◆ **Exercise**
Word for word, copy out every line of the records, omitting each picture.

◆ **Data for analysis**
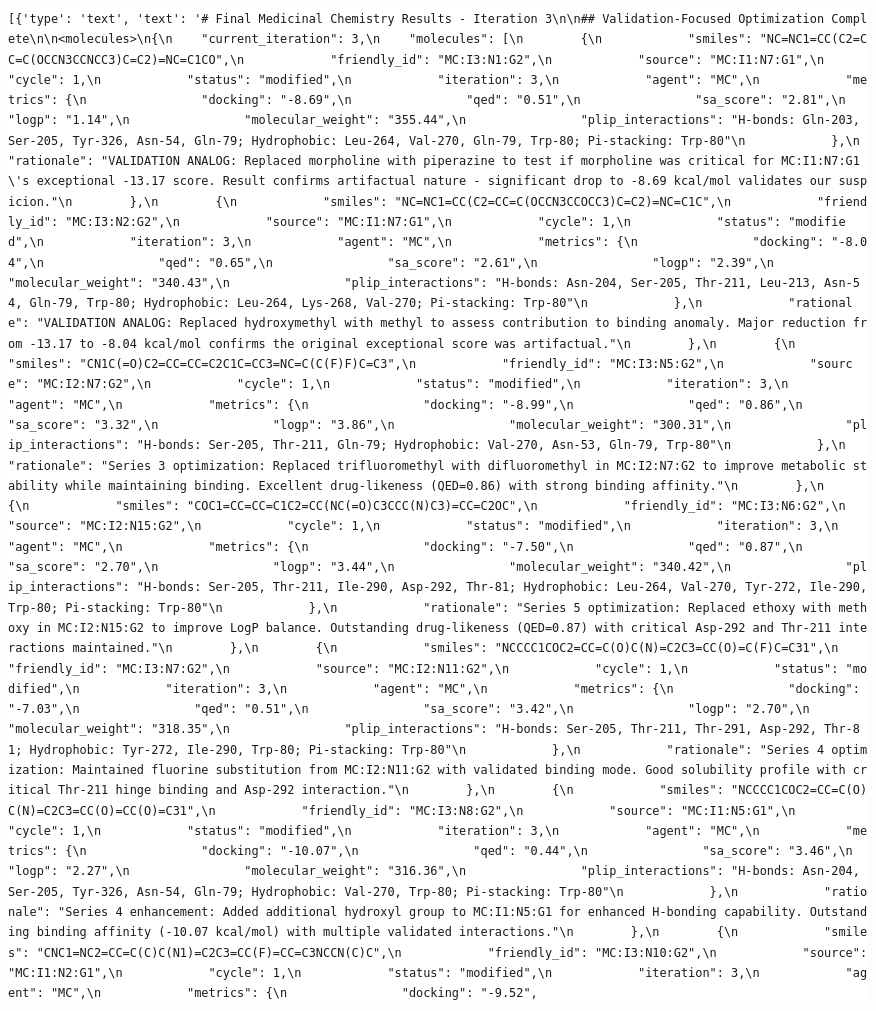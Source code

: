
 ```
[{'type': 'text', 'text': '# Final Medicinal Chemistry Results - Iteration 3\n\n## Validation-Focused Optimization Complete\n\n<molecules>\n{\n    "current_iteration": 3,\n    "molecules": [\n        {\n            "smiles": "NC=NC1=CC(C2=CC=C(OCCN3CCNCC3)C=C2)=NC=C1CO",\n            "friendly_id": "MC:I3:N1:G2",\n            "source": "MC:I1:N7:G1",\n            "cycle": 1,\n            "status": "modified",\n            "iteration": 3,\n            "agent": "MC",\n            "metrics": {\n                "docking": "-8.69",\n                "qed": "0.51",\n                "sa_score": "2.81",\n                "logp": "1.14",\n                "molecular_weight": "355.44",\n                "plip_interactions": "H-bonds: Gln-203, Ser-205, Tyr-326, Asn-54, Gln-79; Hydrophobic: Leu-264, Val-270, Gln-79, Trp-80; Pi-stacking: Trp-80"\n            },\n            "rationale": "VALIDATION ANALOG: Replaced morpholine with piperazine to test if morpholine was critical for MC:I1:N7:G1\'s exceptional -13.17 score. Result confirms artifactual nature - significant drop to -8.69 kcal/mol validates our suspicion."\n        },\n        {\n            "smiles": "NC=NC1=CC(C2=CC=C(OCCN3CCOCC3)C=C2)=NC=C1C",\n            "friendly_id": "MC:I3:N2:G2",\n            "source": "MC:I1:N7:G1",\n            "cycle": 1,\n            "status": "modified",\n            "iteration": 3,\n            "agent": "MC",\n            "metrics": {\n                "docking": "-8.04",\n                "qed": "0.65",\n                "sa_score": "2.61",\n                "logp": "2.39",\n                "molecular_weight": "340.43",\n                "plip_interactions": "H-bonds: Asn-204, Ser-205, Thr-211, Leu-213, Asn-54, Gln-79, Trp-80; Hydrophobic: Leu-264, Lys-268, Val-270; Pi-stacking: Trp-80"\n            },\n            "rationale": "VALIDATION ANALOG: Replaced hydroxymethyl with methyl to assess contribution to binding anomaly. Major reduction from -13.17 to -8.04 kcal/mol confirms the original exceptional score was artifactual."\n        },\n        {\n            "smiles": "CN1C(=O)C2=CC=CC=C2C1C=CC3=NC=C(C(F)F)C=C3",\n            "friendly_id": "MC:I3:N5:G2",\n            "source": "MC:I2:N7:G2",\n            "cycle": 1,\n            "status": "modified",\n            "iteration": 3,\n            "agent": "MC",\n            "metrics": {\n                "docking": "-8.99",\n                "qed": "0.86",\n                "sa_score": "3.32",\n                "logp": "3.86",\n                "molecular_weight": "300.31",\n                "plip_interactions": "H-bonds: Ser-205, Thr-211, Gln-79; Hydrophobic: Val-270, Asn-53, Gln-79, Trp-80"\n            },\n            "rationale": "Series 3 optimization: Replaced trifluoromethyl with difluoromethyl in MC:I2:N7:G2 to improve metabolic stability while maintaining binding. Excellent drug-likeness (QED=0.86) with strong binding affinity."\n        },\n        {\n            "smiles": "COC1=CC=CC=C1C2=CC(NC(=O)C3CCC(N)C3)=CC=C2OC",\n            "friendly_id": "MC:I3:N6:G2",\n            "source": "MC:I2:N15:G2",\n            "cycle": 1,\n            "status": "modified",\n            "iteration": 3,\n            "agent": "MC",\n            "metrics": {\n                "docking": "-7.50",\n                "qed": "0.87",\n                "sa_score": "2.70",\n                "logp": "3.44",\n                "molecular_weight": "340.42",\n                "plip_interactions": "H-bonds: Ser-205, Thr-211, Ile-290, Asp-292, Thr-81; Hydrophobic: Leu-264, Val-270, Tyr-272, Ile-290, Trp-80; Pi-stacking: Trp-80"\n            },\n            "rationale": "Series 5 optimization: Replaced ethoxy with methoxy in MC:I2:N15:G2 to improve LogP balance. Outstanding drug-likeness (QED=0.87) with critical Asp-292 and Thr-211 interactions maintained."\n        },\n        {\n            "smiles": "NCCCC1COC2=CC=C(O)C(N)=C2C3=CC(O)=C(F)C=C31",\n            "friendly_id": "MC:I3:N7:G2",\n            "source": "MC:I2:N11:G2",\n            "cycle": 1,\n            "status": "modified",\n            "iteration": 3,\n            "agent": "MC",\n            "metrics": {\n                "docking": "-7.03",\n                "qed": "0.51",\n                "sa_score": "3.42",\n                "logp": "2.70",\n                "molecular_weight": "318.35",\n                "plip_interactions": "H-bonds: Ser-205, Thr-211, Thr-291, Asp-292, Thr-81; Hydrophobic: Tyr-272, Ile-290, Trp-80; Pi-stacking: Trp-80"\n            },\n            "rationale": "Series 4 optimization: Maintained fluorine substitution from MC:I2:N11:G2 with validated binding mode. Good solubility profile with critical Thr-211 hinge binding and Asp-292 interaction."\n        },\n        {\n            "smiles": "NCCCC1COC2=CC=C(O)C(N)=C2C3=CC(O)=CC(O)=C31",\n            "friendly_id": "MC:I3:N8:G2",\n            "source": "MC:I1:N5:G1",\n            "cycle": 1,\n            "status": "modified",\n            "iteration": 3,\n            "agent": "MC",\n            "metrics": {\n                "docking": "-10.07",\n                "qed": "0.44",\n                "sa_score": "3.46",\n                "logp": "2.27",\n                "molecular_weight": "316.36",\n                "plip_interactions": "H-bonds: Asn-204, Ser-205, Tyr-326, Asn-54, Gln-79; Hydrophobic: Val-270, Trp-80; Pi-stacking: Trp-80"\n            },\n            "rationale": "Series 4 enhancement: Added additional hydroxyl group to MC:I1:N5:G1 for enhanced H-bonding capability. Outstanding binding affinity (-10.07 kcal/mol) with multiple validated interactions."\n        },\n        {\n            "smiles": "CNC1=NC2=CC=C(C)C(N1)=C2C3=CC(F)=CC=C3NCCN(C)C",\n            "friendly_id": "MC:I3:N10:G2",\n            "source": "MC:I1:N2:G1",\n            "cycle": 1,\n            "status": "modified",\n            "iteration": 3,\n            "agent": "MC",\n            "metrics": {\n                "docking": "-9.52",
```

◆ **Response below**
Source code

:
 ```
[{'type': 'text', 'text': '# Final Medicinal Chemistry Results - Iteration 3\n\n## Validation-Focused Optimization Complete\n\n<molecules>\n{\n    "current_iteration": 3,\n    "molecules": [\n        {\n            "smiles": "NC=NC1=CC(C2=CC=C(OCCN3CCNCC3)C=C2)=NC=C1CO",\n            "friendly_id": "MC:I3:N1:G2",\n            "source": "MC:I1:N7:G1",\n            "cycle": 1,\n            "status": "modified",\n            "iteration": 3,\n            "agent": "MC",\n            "metrics": {\n                "docking": "-8.69",\n                "qed": "0.51",\n                "sa_score": "2.81",\n                "logp": "1.14",\n                "molecular_weight": "355.44",\n                "plip_interactions": "H-bonds: Gln-203, Ser-205, Tyr-326, Asn-54, Gln-79; Hydrophobic: Leu-264, Val-270, Gln-79, Trp-80; Pi-stacking: Trp-80"\n            },\n            "rationale": "VALIDATION ANALOG: Replaced morpholine with piperazine to test if morpholine was critical for MC:I1:N7:G1\'s exceptional -13.17 score. Result confirms artifactual nature - significant drop to -8.69 kcal/mol validates our suspicion."\n        },\n        {\n            "smiles": "NC=NC1=CC(C2=CC=C(OCCN3CCOCC3)C=C2)=NC=C1C",\n            "friendly_id": "MC:I3:N2:G2",\n            "source": "MC:I1:N7:G1",\n            "cycle": 1,\n            "status": "modified",\n            "iteration": 3,\n            "agent": "MC",\n            "metrics": {\n                "docking": "-8.04",\n                "qed": "0.65",\n                "sa_score": "2.61",\n                "logp": "2.39",\n                "molecular_weight": "340.43",\n                "plip_interactions": "H-bonds: Asn-204, Ser-205, Thr-211, Leu-213, Asn-54, Gln-79, Trp-80; Hydrophobic: Leu-264, Lys-268, Val-270; Pi-stacking: Trp-80"\n            },\n            "rationale": "VALIDATION ANALOG: Replaced hydroxymethyl with methyl to assess contribution to binding anomaly. Major reduction from -13.17 to -8.04 kcal/mol confirms the original exceptional score was artifactual."\n        },\n        {\n            "smiles": "CN1C(=O)C2=CC=CC=C2C1C=CC3=NC=C(C(F)F)C=C3",\n            "friendly_id": "MC:I3:N5:G2",\n            "source": "MC:I2:N7:G2",\n            "cycle": 1,\n            "status": "modified",\n            "iteration": 3,\n            "agent": "MC",\n            "metrics": {\n                "docking": "-8.99",\n                "qed": "0.86",\n                "sa_score": "3.32",\n                "logp": "3.86",\n                "molecular_weight": "300.31",\n                "plip_interactions": "H-bonds: Ser-205, Thr-211, Gln-79; Hydrophobic: Val-270, Asn-53, Gln-79, Trp-80"\n            },\n            "rationale": "Series 3 optimization: Replaced trifluoromethyl with difluoromethyl in MC:I2:N7:G2 to improve metabolic stability while maintaining binding. Excellent drug-likeness (QED=0.86) with strong binding affinity."\n        },\n        {\n            "smiles": "COC1=CC=CC=C1C2=CC(NC(=O)C3CCC(N)C3)=CC=C2OC",\n            "friendly_id": "MC:I3:N6:G2",\n            "source": "MC:I2:N15:G2",\n            "cycle": 1,\n            "status": "modified",\n            "iteration": 3,\n            "agent": "MC",\n            "metrics": {\n                "docking": "-7.50",\n                "qed": "0.87",\n                "sa_score": "2.70",\n                "logp": "3.44",\n                "molecular_weight": "340.42",\n                "plip_interactions": "H-bonds: Ser-205, Thr-211, Ile-290, Asp-292, Thr-81; Hydrophobic: Leu-264, Val-270, Tyr-272, Ile-290, Trp-80; Pi-stacking: Trp-80"\n            },\n            "rationale": "Series 5 optimization: Replaced ethoxy with methoxy in MC:I2:N15:G2 to improve LogP balance. Outstanding drug-likeness (QED=0.87) with critical Asp-292 and Thr-211 interactions maintained."\n        },\n        {\n            "smiles": "NCCCC1COC2=CC=C(O)C(N)=C2C3=CC(O)=C(F)C=C31",\n            "friendly_id": "MC:I3:N7:G2",\n            "source": "MC:I2:N11:G2",\n            "cycle": 1,\n            "status": "modified",\n            "iteration": 3,\n            "agent": "MC",\n            "metrics": {\n                "docking": "-7.03",\n                "qed": "0.51",\n                "sa_score": "3.42",\n                "logp": "2.70",\n                "molecular_weight": "318.35",\n                "plip_interactions": "H-bonds: Ser-205, Thr-211, Thr-291, Asp-292, Thr-81; Hydrophobic: Tyr-272, Ile-290, Trp-80; Pi-stacking: Trp-80"\n            },\n            "rationale": "Series 4 optimization: Maintained fluorine substitution from MC:I2:N11:G2 with validated binding mode. Good solubility profile with critical Thr-211 hinge binding and Asp-292 interaction."\n        },\n        {\n            "smiles": "NCCCC1COC2=CC=C(O)C(N)=C2C3=CC(O)=CC(O)=C31",\n            "friendly_id": "MC:I3:N8:G2",\n            "source": "MC:I1:N5:G1",\n            "cycle": 1,\n            "status": "modified",\n            "iteration": 3,\n            "agent": "MC",\n            "metrics": {\n                "docking": "-10.07",\n                "qed": "0.44",\n                "sa_score": "3.46",\n                "logp": "2.27",\n                "molecular_weight": "316.36",\n                "plip_interactions": "H-bonds: Asn-204, Ser-205, Tyr-326, Asn-54, Gln-79; Hydrophobic: Val-270, Trp-80; Pi-stacking: Trp-80"\n            },\n            "rationale": "Series 4 enhancement: Added additional hydroxyl group to MC:I1:N5:G1 for enhanced H-bonding capability. Outstanding binding affinity (-10.07 kcal/mol) with multiple validated interactions."\n        },\n        {\n            "smiles": "CNC1=NC2=CC=C(C)C(N1)=C2C3=CC(F)=CC=C3NCCN(C)C",\n            "friendly_id": "MC:I3:N10:G2",\n            "source": "MC:I1:N2:G1",\n            "cycle": 1,\n            "status": "modified",\n            "iteration": 3,\n            "agent": "MC",\n            "metrics": {\n                "docking": "-9.52",
```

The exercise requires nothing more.